Exercise description: Go through the data below and gather each line containing "Todd".

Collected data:
● ● ● ● ●
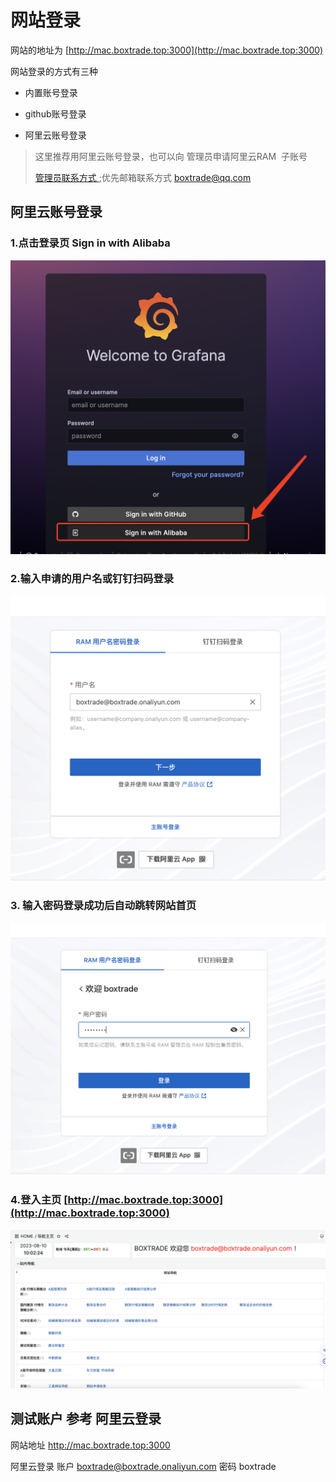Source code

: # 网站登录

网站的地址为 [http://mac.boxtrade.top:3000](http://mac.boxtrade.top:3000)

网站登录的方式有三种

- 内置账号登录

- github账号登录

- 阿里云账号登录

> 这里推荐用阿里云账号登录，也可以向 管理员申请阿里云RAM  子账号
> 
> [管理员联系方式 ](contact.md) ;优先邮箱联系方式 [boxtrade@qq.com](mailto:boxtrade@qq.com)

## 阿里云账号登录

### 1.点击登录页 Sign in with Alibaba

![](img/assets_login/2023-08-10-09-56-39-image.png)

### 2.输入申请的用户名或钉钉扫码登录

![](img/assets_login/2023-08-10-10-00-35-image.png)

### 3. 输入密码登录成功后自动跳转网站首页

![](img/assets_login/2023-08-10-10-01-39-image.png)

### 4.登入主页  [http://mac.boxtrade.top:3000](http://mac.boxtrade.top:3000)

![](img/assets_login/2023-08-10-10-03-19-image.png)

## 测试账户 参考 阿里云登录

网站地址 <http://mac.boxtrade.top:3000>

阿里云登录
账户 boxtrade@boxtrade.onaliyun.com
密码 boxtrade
● ● ● ● ●
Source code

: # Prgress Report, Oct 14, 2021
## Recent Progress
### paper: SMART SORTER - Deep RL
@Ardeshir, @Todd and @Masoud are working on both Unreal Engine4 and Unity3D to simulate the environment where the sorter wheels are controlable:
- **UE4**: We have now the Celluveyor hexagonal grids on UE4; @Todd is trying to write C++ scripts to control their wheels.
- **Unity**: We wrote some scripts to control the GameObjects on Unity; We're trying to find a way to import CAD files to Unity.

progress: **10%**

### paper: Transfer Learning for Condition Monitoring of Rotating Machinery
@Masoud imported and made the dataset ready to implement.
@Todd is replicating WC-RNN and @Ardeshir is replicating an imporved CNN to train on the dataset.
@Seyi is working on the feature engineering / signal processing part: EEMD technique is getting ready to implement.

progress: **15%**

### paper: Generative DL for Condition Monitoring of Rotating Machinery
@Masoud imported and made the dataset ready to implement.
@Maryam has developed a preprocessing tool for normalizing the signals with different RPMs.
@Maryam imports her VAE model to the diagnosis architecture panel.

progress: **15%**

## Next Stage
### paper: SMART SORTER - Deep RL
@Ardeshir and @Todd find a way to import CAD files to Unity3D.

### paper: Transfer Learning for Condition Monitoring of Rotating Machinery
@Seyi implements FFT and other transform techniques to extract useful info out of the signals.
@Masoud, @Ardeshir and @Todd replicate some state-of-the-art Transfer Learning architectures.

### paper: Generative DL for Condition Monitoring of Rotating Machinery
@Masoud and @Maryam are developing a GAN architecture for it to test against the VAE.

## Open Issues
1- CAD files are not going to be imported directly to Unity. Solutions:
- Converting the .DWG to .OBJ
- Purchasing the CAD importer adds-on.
● ● ● ● ●
Exercise response:
@Ardeshir, @Todd and @Masoud are working on both Unreal Engine4 and Unity3D to simulate the environment where the sorter wheels are controlable:
- **UE4**: We have now the Celluveyor hexagonal grids on UE4; @Todd is trying to write C++ scripts to control their wheels.
@Todd is replicating WC-RNN and @Ardeshir is replicating an imporved CNN to train on the dataset.
@Ardeshir and @Todd find a way to import CAD files to Unity3D.
@Masoud, @Ardeshir and @Todd replicate some state-of-the-art Transfer Learning architectures.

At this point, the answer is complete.